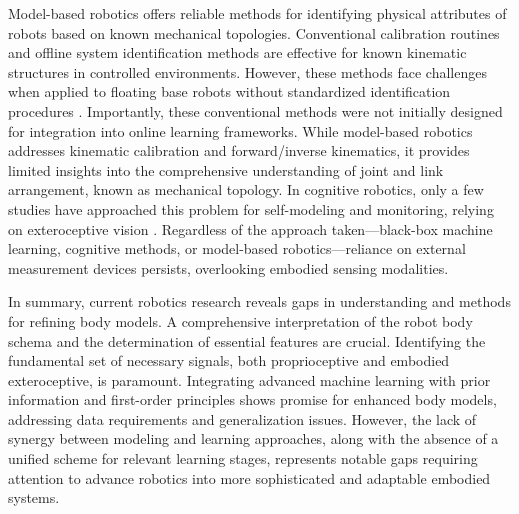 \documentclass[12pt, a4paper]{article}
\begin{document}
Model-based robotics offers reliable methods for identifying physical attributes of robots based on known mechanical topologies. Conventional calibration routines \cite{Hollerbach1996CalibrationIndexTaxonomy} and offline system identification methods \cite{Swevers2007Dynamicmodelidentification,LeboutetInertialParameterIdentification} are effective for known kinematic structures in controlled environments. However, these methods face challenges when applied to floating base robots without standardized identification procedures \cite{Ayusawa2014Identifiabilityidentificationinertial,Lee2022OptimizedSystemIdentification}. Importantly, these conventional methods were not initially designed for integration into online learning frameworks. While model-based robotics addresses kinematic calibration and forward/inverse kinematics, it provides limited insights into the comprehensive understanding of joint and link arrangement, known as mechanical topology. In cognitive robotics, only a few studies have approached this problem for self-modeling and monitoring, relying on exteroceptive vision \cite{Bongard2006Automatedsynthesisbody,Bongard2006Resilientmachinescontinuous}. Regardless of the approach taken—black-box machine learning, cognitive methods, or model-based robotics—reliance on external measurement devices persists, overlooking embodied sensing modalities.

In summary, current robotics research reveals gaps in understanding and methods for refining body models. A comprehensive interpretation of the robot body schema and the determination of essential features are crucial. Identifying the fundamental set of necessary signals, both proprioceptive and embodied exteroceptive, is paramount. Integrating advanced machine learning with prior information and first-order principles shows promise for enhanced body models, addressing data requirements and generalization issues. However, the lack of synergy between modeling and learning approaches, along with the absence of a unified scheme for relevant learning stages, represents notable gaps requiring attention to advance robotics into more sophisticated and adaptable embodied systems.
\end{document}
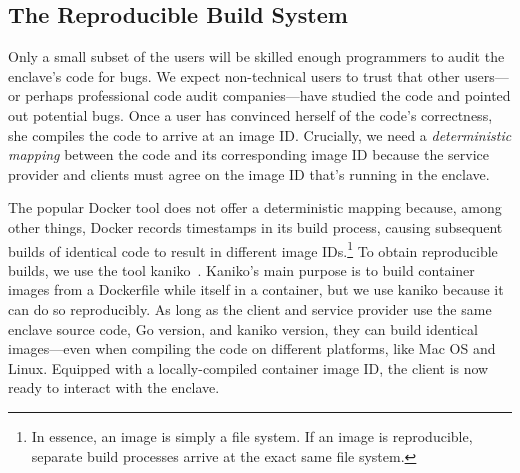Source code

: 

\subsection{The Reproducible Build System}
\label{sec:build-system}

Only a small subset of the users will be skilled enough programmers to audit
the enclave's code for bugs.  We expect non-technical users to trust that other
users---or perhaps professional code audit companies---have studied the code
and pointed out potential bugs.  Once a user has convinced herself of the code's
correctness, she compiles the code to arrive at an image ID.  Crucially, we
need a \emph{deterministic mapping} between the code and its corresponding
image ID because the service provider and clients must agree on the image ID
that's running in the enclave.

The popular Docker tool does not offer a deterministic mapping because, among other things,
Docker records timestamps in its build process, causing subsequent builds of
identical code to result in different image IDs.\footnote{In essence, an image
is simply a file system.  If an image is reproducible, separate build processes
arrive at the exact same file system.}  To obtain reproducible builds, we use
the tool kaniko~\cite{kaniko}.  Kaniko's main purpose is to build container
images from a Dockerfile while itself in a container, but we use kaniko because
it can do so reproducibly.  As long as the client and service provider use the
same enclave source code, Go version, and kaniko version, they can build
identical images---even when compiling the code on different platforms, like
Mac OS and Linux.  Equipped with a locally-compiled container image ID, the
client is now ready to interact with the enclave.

==

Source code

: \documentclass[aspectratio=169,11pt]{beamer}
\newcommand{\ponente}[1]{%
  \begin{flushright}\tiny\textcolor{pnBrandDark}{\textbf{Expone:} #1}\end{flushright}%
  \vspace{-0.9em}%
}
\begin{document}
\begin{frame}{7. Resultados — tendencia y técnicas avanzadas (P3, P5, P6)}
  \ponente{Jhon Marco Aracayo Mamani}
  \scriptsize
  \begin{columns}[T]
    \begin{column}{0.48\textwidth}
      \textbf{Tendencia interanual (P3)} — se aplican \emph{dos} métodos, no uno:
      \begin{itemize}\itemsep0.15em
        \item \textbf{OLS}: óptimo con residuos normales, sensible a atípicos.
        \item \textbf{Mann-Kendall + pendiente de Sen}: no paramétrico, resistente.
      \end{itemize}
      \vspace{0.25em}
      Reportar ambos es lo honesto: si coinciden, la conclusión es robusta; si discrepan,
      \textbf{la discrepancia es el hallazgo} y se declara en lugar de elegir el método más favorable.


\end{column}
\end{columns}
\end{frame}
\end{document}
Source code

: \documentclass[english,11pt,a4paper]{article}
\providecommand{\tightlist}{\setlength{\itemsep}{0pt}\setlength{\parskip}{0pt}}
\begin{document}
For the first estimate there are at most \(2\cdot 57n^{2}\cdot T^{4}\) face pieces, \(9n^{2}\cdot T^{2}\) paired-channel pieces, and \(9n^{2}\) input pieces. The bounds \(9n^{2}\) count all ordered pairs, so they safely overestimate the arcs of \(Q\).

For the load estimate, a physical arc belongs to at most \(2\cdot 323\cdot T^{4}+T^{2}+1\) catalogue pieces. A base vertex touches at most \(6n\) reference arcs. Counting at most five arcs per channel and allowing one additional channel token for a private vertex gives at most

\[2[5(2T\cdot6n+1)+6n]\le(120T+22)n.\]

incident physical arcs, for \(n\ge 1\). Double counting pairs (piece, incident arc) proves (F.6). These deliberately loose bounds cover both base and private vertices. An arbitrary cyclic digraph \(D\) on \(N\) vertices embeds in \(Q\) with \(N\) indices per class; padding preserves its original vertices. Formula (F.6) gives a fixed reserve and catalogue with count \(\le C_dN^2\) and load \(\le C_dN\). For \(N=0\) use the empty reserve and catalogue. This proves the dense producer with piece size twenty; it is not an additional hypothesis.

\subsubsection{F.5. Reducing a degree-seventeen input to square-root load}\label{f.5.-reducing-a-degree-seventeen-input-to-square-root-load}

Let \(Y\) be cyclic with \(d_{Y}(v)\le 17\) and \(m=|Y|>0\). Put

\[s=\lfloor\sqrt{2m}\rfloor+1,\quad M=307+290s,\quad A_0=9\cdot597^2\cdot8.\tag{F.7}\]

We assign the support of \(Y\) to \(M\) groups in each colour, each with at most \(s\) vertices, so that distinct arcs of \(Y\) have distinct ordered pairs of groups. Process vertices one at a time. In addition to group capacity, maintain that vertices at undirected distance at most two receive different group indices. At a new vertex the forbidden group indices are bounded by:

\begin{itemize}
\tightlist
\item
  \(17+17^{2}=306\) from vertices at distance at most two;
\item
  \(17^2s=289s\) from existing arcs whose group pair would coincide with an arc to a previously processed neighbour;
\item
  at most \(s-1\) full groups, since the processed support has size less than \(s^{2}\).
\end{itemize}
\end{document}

__Exercise description__
Starting with the line that holds "same enclave source" and ending with the line that holds "client is now", retype every line in the data above exactly, and nothing else.

__Exercise response__
same enclave source code, Go version, and kaniko version, they can build
identical images---even when compiling the code on different platforms, like
Mac OS and Linux.  Equipped with a locally-compiled container image ID, the
client is now ready to interact with the enclave.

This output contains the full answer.